Multi-Valued and Parallel Molecular Logic
E Collini, RD Levine, F Remacle, S Rogge and I Willner
Current computing machines are designed on the basis of a Boolean algebraic model where a variable, an input or an output, is two-valued. The logic is performed by combinational gates that provide an output that depends only on the input. MULTI makes a radical departure from this prevailing Boolean paradigm and proposes a new approach to logic and computing taking advantage of the atomic and molecular scales.

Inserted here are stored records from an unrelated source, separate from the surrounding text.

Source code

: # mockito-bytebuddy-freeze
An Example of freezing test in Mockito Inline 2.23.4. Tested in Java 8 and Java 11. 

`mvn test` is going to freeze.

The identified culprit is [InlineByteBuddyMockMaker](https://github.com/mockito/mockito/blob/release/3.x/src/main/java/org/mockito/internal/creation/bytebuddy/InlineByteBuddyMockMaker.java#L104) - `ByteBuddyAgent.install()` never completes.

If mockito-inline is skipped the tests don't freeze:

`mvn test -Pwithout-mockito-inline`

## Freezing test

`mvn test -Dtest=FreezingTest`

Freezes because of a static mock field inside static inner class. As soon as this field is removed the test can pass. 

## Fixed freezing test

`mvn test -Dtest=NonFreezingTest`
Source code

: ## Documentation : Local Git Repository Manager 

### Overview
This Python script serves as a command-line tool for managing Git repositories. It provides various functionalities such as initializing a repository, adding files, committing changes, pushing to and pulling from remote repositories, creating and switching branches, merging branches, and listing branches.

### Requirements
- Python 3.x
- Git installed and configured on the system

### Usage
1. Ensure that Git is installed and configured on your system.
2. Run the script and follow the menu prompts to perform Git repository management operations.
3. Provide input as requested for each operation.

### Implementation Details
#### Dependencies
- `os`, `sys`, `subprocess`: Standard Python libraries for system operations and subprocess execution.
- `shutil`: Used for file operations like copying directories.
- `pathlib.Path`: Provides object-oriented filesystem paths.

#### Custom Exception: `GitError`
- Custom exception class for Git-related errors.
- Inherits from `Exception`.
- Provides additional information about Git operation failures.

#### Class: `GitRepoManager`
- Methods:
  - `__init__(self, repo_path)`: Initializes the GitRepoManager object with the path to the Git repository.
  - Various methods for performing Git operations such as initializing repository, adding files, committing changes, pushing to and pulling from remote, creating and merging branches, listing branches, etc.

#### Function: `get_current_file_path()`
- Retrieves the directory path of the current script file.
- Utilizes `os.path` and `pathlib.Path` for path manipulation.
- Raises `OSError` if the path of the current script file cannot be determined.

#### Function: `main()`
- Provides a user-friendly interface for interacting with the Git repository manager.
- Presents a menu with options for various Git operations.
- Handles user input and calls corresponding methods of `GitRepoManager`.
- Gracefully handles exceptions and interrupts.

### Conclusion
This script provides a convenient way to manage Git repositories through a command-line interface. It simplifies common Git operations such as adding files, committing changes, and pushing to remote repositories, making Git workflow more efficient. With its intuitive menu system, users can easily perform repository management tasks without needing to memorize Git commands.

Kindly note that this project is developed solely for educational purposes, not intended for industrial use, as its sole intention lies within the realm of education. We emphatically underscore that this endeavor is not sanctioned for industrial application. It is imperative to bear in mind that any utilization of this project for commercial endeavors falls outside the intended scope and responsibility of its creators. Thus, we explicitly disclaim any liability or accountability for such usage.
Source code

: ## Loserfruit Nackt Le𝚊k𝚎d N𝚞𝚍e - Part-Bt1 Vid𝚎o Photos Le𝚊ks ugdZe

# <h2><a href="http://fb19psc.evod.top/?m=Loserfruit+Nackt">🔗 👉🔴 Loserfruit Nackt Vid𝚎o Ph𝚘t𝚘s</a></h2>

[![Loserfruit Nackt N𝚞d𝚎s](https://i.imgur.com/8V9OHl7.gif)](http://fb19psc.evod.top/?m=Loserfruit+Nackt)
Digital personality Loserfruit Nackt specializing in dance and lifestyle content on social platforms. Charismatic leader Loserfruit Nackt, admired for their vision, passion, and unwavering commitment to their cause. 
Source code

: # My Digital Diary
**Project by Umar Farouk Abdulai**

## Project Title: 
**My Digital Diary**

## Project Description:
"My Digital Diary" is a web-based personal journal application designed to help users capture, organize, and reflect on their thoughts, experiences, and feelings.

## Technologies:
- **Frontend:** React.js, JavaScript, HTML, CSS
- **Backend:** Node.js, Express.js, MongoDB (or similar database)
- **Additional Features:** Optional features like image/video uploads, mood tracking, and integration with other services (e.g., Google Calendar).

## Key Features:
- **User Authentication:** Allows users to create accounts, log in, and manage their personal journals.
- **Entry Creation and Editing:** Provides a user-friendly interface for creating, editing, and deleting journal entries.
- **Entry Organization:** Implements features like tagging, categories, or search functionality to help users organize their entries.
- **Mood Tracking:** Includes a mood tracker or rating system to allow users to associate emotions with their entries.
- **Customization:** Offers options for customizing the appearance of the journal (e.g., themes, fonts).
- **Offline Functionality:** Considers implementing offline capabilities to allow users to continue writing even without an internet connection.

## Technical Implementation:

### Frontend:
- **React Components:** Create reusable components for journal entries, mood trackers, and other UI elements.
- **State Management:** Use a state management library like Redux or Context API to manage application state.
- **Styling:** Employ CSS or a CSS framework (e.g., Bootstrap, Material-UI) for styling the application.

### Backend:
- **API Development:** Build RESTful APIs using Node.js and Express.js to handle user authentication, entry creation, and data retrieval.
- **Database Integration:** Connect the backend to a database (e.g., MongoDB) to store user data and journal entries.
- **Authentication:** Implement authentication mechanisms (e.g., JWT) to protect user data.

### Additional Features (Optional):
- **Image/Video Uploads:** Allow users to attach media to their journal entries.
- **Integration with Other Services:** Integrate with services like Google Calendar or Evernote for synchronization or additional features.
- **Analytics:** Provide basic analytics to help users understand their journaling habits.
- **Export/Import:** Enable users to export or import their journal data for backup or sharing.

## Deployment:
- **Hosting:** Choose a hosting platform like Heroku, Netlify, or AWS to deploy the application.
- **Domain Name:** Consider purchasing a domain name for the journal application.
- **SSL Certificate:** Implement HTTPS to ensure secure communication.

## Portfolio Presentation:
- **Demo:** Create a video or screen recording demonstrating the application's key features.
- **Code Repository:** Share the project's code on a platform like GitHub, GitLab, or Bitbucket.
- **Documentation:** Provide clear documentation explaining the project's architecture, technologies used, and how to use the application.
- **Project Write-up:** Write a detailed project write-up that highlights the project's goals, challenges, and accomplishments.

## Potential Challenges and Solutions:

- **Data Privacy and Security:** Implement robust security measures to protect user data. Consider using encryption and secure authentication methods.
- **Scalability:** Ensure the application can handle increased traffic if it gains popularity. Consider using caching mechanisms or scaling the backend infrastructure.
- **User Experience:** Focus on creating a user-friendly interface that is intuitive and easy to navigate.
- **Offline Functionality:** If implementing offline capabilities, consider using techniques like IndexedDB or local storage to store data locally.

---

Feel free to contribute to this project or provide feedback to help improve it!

MULTI follows a physically motivated approach to computing at the nanoscale that gives up the notion of a Boolean gate implemented as a network of switches as well as the design of such gates connected sequentially to one another. In order to lay the foundations of physically motivated novel ways to compute at the molecular scale, the basic questions that MULTI aims to answer is ‘what is a natural and efficient way for a molecular or a supra(bio)molecular logic device to physically operate’ and ‘how do we input different instructions to such a device’ and ‘how does the inherent time evolution of the device deliver different outputs for different inputs’, ‘what are the physics features required for programming a device at the molecular scales’. Taking into account the inherent physical properties of the atomic and molecular scale devices, MULTI can naturally address the questions of ‘can we simultaneously deliver more than one output for a given input’ and ‘can the device remember what it previously went through so that the next outputs depend not only on the present inputs but also on the current state of the device’ and ‘can one use physical variables represented as real numbers for computing’. MULTI proposes that this physically motivated approach to ‘what is computing’ is a way to make breakthroughs and deliver novel capabilities for implementing logic at the nanoscale that goes beyond the von Neumann and Turing models.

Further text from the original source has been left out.